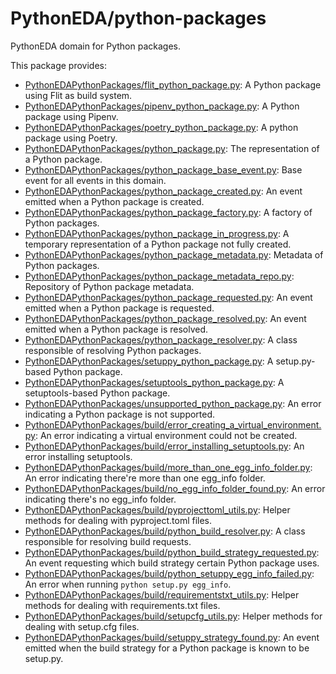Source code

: # PythonEDA/python-packages

PythonEDA domain for Python packages.

This package provides:
- [PythonEDAPythonPackages/flit_python_package.py](PythonEDAPythonPackages/flit_python_package.py "FlitPythonPackage"): A Python package using Flit as build system.
- [PythonEDAPythonPackages/pipenv_python_package.py](PythonEDAPythonPackages/pipenv_python_package.py): A Python package using Pipenv. 
- [PythonEDAPythonPackages/poetry_python_package.py](PythonEDAPythonPackages/poetry_python_package.py): A python package using Poetry.
- [PythonEDAPythonPackages/python_package.py](PythonEDAPythonPackages/python_package.py): The representation of a Python package.
- [PythonEDAPythonPackages/python_package_base_event.py](PythonEDAPythonPackages/python_package_base_event.py): Base event for all events in this domain.
- [PythonEDAPythonPackages/python_package_created.py](PythonEDAPythonPackages/python_package_created.py): An event emitted when a Python package is created. 
- [PythonEDAPythonPackages/python_package_factory.py](PythonEDAPythonPackages/python_package_factory.py): A factory of Python packages. 
- [PythonEDAPythonPackages/python_package_in_progress.py](PythonEDAPythonPackages/python_package_in_progress.py): A temporary representation of a Python package not fully created.
- [PythonEDAPythonPackages/python_package_metadata.py](PythonEDAPythonPackages/python_package_metadata.py): Metadata of Python packages. 
- [PythonEDAPythonPackages/python_package_metadata_repo.py](PythonEDAPythonPackages/python_package_metadata_repo.py): Repository of Python package metadata.
- [PythonEDAPythonPackages/python_package_requested.py](PythonEDAPythonPackages/python_package_requested.py): An event emitted when a Python package is requested. 
- [PythonEDAPythonPackages/python_package_resolved.py](PythonEDAPythonPackages/python_package_resolved.py): An event emitted when a Python package is resolved. 
- [PythonEDAPythonPackages/python_package_resolver.py](PythonEDAPythonPackages/python_package_resolver.py): A class responsible of resolving Python packages.
- [PythonEDAPythonPackages/setuppy_python_package.py](PythonEDAPythonPackages/setuppy_python_package.py): A setup.py-based Python package. 
- [PythonEDAPythonPackages/setuptools_python_package.py](PythonEDAPythonPackages/setuptools_python_package.py): A setuptools-based Python package.
- [PythonEDAPythonPackages/unsupported_python_package.py](PythonEDAPythonPackages/unsupported_python_package.py): An error indicating a Python package is not supported.
- [PythonEDAPythonPackages/build/error_creating_a_virtual_environment.py](PythonEDAPythonPackages/build/error_creating_a_virtual_environment.py): An error indicating a virtual environment could not be created.
- [PythonEDAPythonPackages/build/error_installing_setuptools.py](PythonEDAPythonPackages/build/error_installing_setuptools.py): An error installing setuptools.
- [PythonEDAPythonPackages/build/more_than_one_egg_info_folder.py](PythonEDAPythonPackages/build/more_than_one_egg_info_folder.py): An error indicating there're more than one egg_info folder.
- [PythonEDAPythonPackages/build/no_egg_info_folder_found.py](PythonEDAPythonPackages/build/no_egg_info_folder_found.py): An error indicating there's no egg_info folder.
- [PythonEDAPythonPackages/build/pyprojecttoml_utils.py](PythonEDAPythonPackages/build/pyprojecttoml_utils.py): Helper methods for dealing with pyproject.toml files.
- [PythonEDAPythonPackages/build/python_build_resolver.py](PythonEDAPythonPackages/build/python_build_resolver.py): A class responsible for resolving build requests.
- [PythonEDAPythonPackages/build/python_build_strategy_requested.py](PythonEDAPythonPackages/build/python_build_strategy_requested.py): An event requesting which build strategy certain Python package uses.
- [PythonEDAPythonPackages/build/python_setuppy_egg_info_failed.py](PythonEDAPythonPackages/build/python_setuppy_egg_info_failed.py): An error when running `python setup.py egg_info`. 
- [PythonEDAPythonPackages/build/requirementstxt_utils.py](PythonEDAPythonPackages/build/requirementstxt_utils.py): Helper methods for dealing with requirements.txt files.
- [PythonEDAPythonPackages/build/setupcfg_utils.py](PythonEDAPythonPackages/build/setupcfg_utils.py): Helper methods for dealing with setup.cfg files.
- [PythonEDAPythonPackages/build/setuppy_strategy_found.py](PythonEDAPythonPackages/build/setuppy_strategy_found.py): An event emitted when the build strategy for a Python package is known to be setup.py.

########################################

Wherever the word "methods" turns up in the material, copy the whole line.

| Response for this exercise |
- [PythonEDAPythonPackages/build/pyprojecttoml_utils.py](PythonEDAPythonPackages/build/pyprojecttoml_utils.py): Helper methods for dealing with pyproject.toml files.
- [PythonEDAPythonPackages/build/requirementstxt_utils.py](PythonEDAPythonPackages/build/requirementstxt_utils.py): Helper methods for dealing with requirements.txt files.
- [PythonEDAPythonPackages/build/setupcfg_utils.py](PythonEDAPythonPackages/build/setupcfg_utils.py): Helper methods for dealing with setup.cfg files.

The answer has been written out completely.